Task to complete
Every line of the records below from the line with "3.**React State Management:**" up to and including the line with "4.**Context API:** React's" must be reproduced exactly, and no line outside that range.

Materials provided

--*--

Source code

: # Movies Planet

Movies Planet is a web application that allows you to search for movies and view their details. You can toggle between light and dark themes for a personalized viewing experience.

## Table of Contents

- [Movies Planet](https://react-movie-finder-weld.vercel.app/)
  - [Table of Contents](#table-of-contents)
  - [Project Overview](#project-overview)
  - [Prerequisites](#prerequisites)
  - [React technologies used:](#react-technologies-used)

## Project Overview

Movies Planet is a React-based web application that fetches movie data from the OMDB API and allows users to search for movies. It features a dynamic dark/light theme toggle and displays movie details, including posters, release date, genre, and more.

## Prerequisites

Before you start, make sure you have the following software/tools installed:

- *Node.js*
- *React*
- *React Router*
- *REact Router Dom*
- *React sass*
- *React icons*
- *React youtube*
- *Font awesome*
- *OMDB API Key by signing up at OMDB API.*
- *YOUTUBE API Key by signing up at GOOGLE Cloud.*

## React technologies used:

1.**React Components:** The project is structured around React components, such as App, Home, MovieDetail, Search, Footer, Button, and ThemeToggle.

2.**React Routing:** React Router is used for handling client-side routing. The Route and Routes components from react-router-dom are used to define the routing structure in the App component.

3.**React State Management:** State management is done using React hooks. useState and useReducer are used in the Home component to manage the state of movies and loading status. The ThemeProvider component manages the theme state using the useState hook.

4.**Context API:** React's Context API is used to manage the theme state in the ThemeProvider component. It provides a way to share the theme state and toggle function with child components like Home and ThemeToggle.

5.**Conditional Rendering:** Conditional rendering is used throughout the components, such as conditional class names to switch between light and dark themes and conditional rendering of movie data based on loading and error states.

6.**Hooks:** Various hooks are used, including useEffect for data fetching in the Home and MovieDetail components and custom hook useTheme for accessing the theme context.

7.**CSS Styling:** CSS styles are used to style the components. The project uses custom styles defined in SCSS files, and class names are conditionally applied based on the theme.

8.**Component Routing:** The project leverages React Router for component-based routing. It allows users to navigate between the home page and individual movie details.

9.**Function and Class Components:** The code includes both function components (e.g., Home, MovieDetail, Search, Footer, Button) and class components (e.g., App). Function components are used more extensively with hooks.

--*--

Reply
3.**React State Management:** State management is done using React hooks. useState and useReducer are used in the Home component to manage the state of movies and loading status. The ThemeProvider component manages the theme state using the useState hook.

4.**Context API:** React's Context API is used to manage the theme state in the ThemeProvider component. It provides a way to share the theme state and toggle function with child components like Home and ThemeToggle.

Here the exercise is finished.